One of the reasons I really like the approach of ProKanban.org (for APK) and Scrum.org (for PSK) is that both organizations recognize that the context that individuals and teams operate in make prescriptive approaches unrealistic. The alternative is providing a minimalistic set of instruction and practices with the understanding that the people will build upon those practices to meet the goals of their organization while working within the constraints of context and challenging them when appropriate.
The source for the APK class is The Kanban Guide and the source for the PSK class is The Kanban Guide for Scrum Teams.
Both of these guides were created by practitioners and experts. They focus on the necessary practices to implement and manage a Kanban system that continuously improves the flow of value. The guides are very similar in how they describe the practices of Kanban. The primary distinction is that The Kanban Guide for Scrum Teams addresses how Scrum Teams can approach applying the practices to the Scrum Framework.
The APK and PSK courses are designed, maintained, and updated by professional trainers who use the feedback of students and other trainers to create interactive learning experiences. These help students learn through a variety of methods. In both classes, students can expect to participate in full classroom discussions, small group discussions, simulations, and explorations into scenarios and problem solving applying the content that is shared by the instructor.
For students that are planning on pursuing certification, both organizations provide free open assessments on their websites that allow students to practice applying their knowledge before they take the official assessments. Once students achieve the PK I or PSK I certification, the certifying organization does not require that they pay an ongoing fee to keep their certification. Neither the PK I nor PSK I certifications expire.
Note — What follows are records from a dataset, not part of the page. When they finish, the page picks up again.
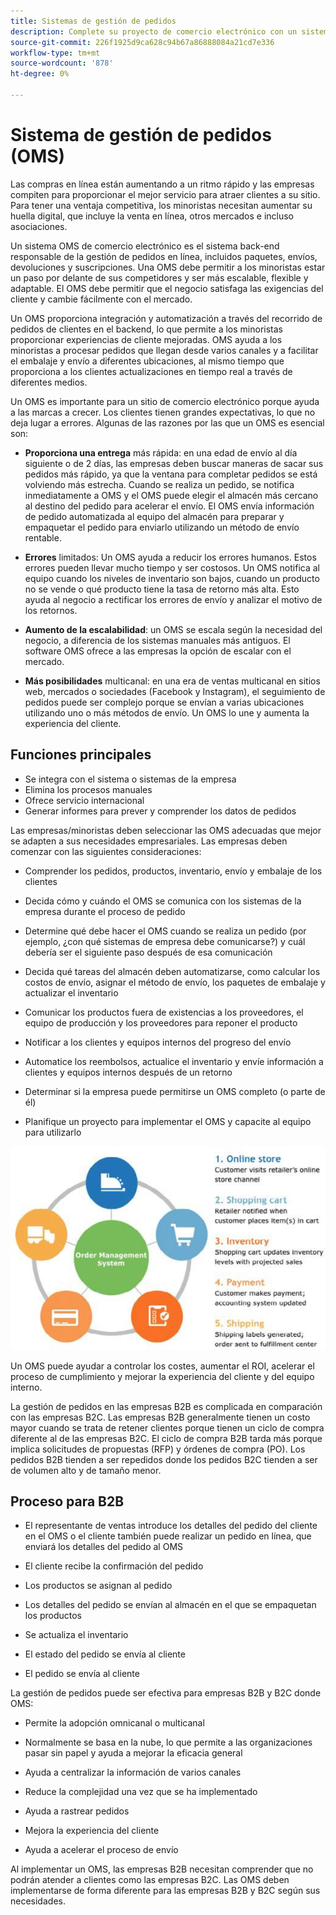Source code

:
 ```yaml
---
title: Sistemas de gestión de pedidos
description: Complete su proyecto de comercio electrónico con un sistema para empaquetar, enviar y devolver.
source-git-commit: 226f1925d9ca628c94b67a86888084a21cd7e336
workflow-type: tm+mt
source-wordcount: '878'
ht-degree: 0%

---
```



# Sistema de gestión de pedidos (OMS)

Las compras en línea están aumentando a un ritmo rápido y las empresas compiten para proporcionar el mejor servicio para atraer clientes a su sitio. Para tener una ventaja competitiva, los minoristas necesitan aumentar su huella digital, que incluye la venta en línea, otros mercados e incluso asociaciones.

Un sistema OMS de comercio electrónico es el sistema back-end responsable de la gestión de pedidos en línea, incluidos paquetes, envíos, devoluciones y suscripciones. Una OMS debe permitir a los minoristas estar un paso por delante de sus competidores y ser más escalable, flexible y adaptable. El OMS debe permitir que el negocio satisfaga las exigencias del cliente y cambie fácilmente con el mercado.

Un OMS proporciona integración y automatización a través del recorrido de pedidos de clientes en el backend, lo que permite a los minoristas proporcionar experiencias de cliente mejoradas. OMS ayuda a los minoristas a procesar pedidos que llegan desde varios canales y a facilitar el embalaje y envío a diferentes ubicaciones, al mismo tiempo que proporciona a los clientes actualizaciones en tiempo real a través de diferentes medios.

Un OMS es importante para un sitio de comercio electrónico porque ayuda a las marcas a crecer. Los clientes tienen grandes expectativas, lo que no deja lugar a errores. Algunas de las razones por las que un OMS es esencial son:

- **Proporciona una entrega** más rápida: en una edad de envío al día siguiente o de 2 días, las empresas deben buscar maneras de sacar sus pedidos más rápido, ya que la ventana para completar pedidos se está volviendo más estrecha. Cuando se realiza un pedido, se notifica inmediatamente a OMS y el OMS puede elegir el almacén más cercano al destino del pedido para acelerar el envío. El OMS envía información de pedido automatizada al equipo del almacén para preparar y empaquetar el pedido para enviarlo utilizando un método de envío rentable.

- **Errores** limitados: Un OMS ayuda a reducir los errores humanos. Estos errores pueden llevar mucho tiempo y ser costosos. Un OMS notifica al equipo cuando los niveles de inventario son bajos, cuando un producto no se vende o qué producto tiene la tasa de retorno más alta. Esto ayuda al negocio a rectificar los errores de envío y analizar el motivo de los retornos.

- **Aumento de la escalabilidad**: un OMS se escala según la necesidad del negocio, a diferencia de los sistemas manuales más antiguos. El software OMS ofrece a las empresas la opción de escalar con el mercado.

- **Más posibilidades** multicanal: en una era de ventas multicanal en sitios web, mercados o sociedades (Facebook y Instagram), el seguimiento de pedidos puede ser complejo porque se envían a varias ubicaciones utilizando uno o más métodos de envío. Un OMS lo une y aumenta la experiencia del cliente.

## Funciones principales

- Se integra con el sistema o sistemas de la empresa
- Elimina los procesos manuales
- Ofrece servicio internacional
- Generar informes para prever y comprender los datos de pedidos

Las empresas/minoristas deben seleccionar las OMS adecuadas que mejor se adapten a sus necesidades empresariales. Las empresas deben comenzar con las siguientes consideraciones:

- Comprender los pedidos, productos, inventario, envío y embalaje de los clientes

- Decida cómo y cuándo el OMS se comunica con los sistemas de la empresa durante el proceso de pedido

- Determine qué debe hacer el OMS cuando se realiza un pedido (por ejemplo, ¿con qué sistemas de empresa debe comunicarse?) y cuál debería ser el siguiente paso después de esa comunicación

- Decida qué tareas del almacén deben automatizarse, como calcular los costos de envío, asignar el método de envío, los paquetes de embalaje y actualizar el inventario

- Comunicar los productos fuera de existencias a los proveedores, el equipo de producción y los proveedores para reponer el producto

- Notificar a los clientes y equipos internos del progreso del envío

- Automatice los reembolsos, actualice el inventario y envíe información a clientes y equipos internos después de un retorno

- Determinar si la empresa puede permitirse un OMS completo (o parte de él)

- Planifique un proyecto para implementar el OMS y capacite al equipo para utilizarlo

![Diagrama del sistema de gestión de pedidos](../../assets/playbooks/order-management-system.png)

Un OMS puede ayudar a controlar los costes, aumentar el ROI, acelerar el proceso de cumplimiento y mejorar la experiencia del cliente y del equipo interno.

La gestión de pedidos en las empresas B2B es complicada en comparación con las empresas B2C. Las empresas B2B generalmente tienen un costo mayor cuando se trata de retener clientes porque tienen un ciclo de compra diferente al de las empresas B2C. El ciclo de compra B2B tarda más porque implica solicitudes de propuestas (RFP) y órdenes de compra (PO). Los pedidos B2B tienden a ser repedidos donde los pedidos B2C tienden a ser de volumen alto y de tamaño menor.

## Proceso para B2B

- El representante de ventas introduce los detalles del pedido del cliente en el OMS o el cliente también puede realizar un pedido en línea, que enviará los detalles del pedido al OMS

- El cliente recibe la confirmación del pedido

- Los productos se asignan al pedido

- Los detalles del pedido se envían al almacén en el que se empaquetan los productos

- Se actualiza el inventario

- El estado del pedido se envía al cliente

- El pedido se envía al cliente

La gestión de pedidos puede ser efectiva para empresas B2B y B2C donde OMS:

- Permite la adopción omnicanal o multicanal

- Normalmente se basa en la nube, lo que permite a las organizaciones pasar sin papel y ayuda a mejorar la eficacia general

- Ayuda a centralizar la información de varios canales

- Reduce la complejidad una vez que se ha implementado

- Ayuda a rastrear pedidos

- Mejora la experiencia del cliente

- Ayuda a acelerar el proceso de envío

Al implementar un OMS, las empresas B2B necesitan comprender que no podrán atender a clientes como las empresas B2C. Las OMS deben implementarse de forma diferente para las empresas B2B y B2C según sus necesidades.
What makes the classes different? How to decide which one to take:
Deciding which class to take will be based on the context and setting that the individual is working in. Though both classes are a great introduction to Kanban, they have a different focus depending on how work is currently getting done.
If someone is currently working on a Scrum Team and looking to apply Kanban practices to improve the way that their Scrum Team operates, the Professional Scrum with Kanban class is a great place to get started. However, The Professional Scrum with Kanban class is not designed for students to come learn Scrum and Kanban. The PSK course assumes that students already have a good understanding of Professional Scrum as it is described in the Scrum Guide. The classes that can help students get a foundational knowledge of Scrum to build on are the Applying Professional Scrum and Professional Scrum Master classes.
One of the greatest strengths of the PSK class is that it helps Scrum Practitioners see how to apply the practices of Kanban to the accountabilities, events, artifacts (and their commitments) of Scrum. Scrum is a process framework that invites teams to add what is helpful to achieve their goals and create value.
If someone is not currently working on a Scrum Team and wants to learn about how Kanban can help improve the flow of value, the Applying Professional Kanban class will be a better option for them. The focus of the APK class is on learning and applying the essential practices of Kanban. There is no prerequisite understanding of Scrum required because Kanban can stand alone as a system that individuals and teams can use to visualize, manage, and improve the work they are doing. The APK class provides a learning experience that is more focused on the Kanban practices because it does not spend time building connections to the Scrum Framework. While those connections are invaluable in the PSK, for students with no Scrum knowledge working outside the framework those connections can be a distraction.
Kanban system team members are expected to continuously improve. Improving the workflow is one of the required practices of Kanban. The improvements are focused on the flow of value in the system.
Scrum Teams are also expected to continuously improve. In the Scrum Framework, teams have an event that is focused on improving quality and effectiveness in the Sprint Retrospective. They also have a Scrum Master who is focused on the effectiveness of the Scrum Team and encourages them to improve their practices. Continuous improvement also reflects the Scrum Value of Commitment, as Scrum Team members are committed to doing their best every day.
The APK and PSK classes can be a great step to get teams excited about learning how Kanban can improve the flow value they produce. When team members see how they are making a difference for their customers and their organization, it can be a source of motivation. The ideas, practices, and discussions that take place in the APK and PSK classes can be a catalyst for positive change, not only for the individuals and teams but also for the organization when they return from class.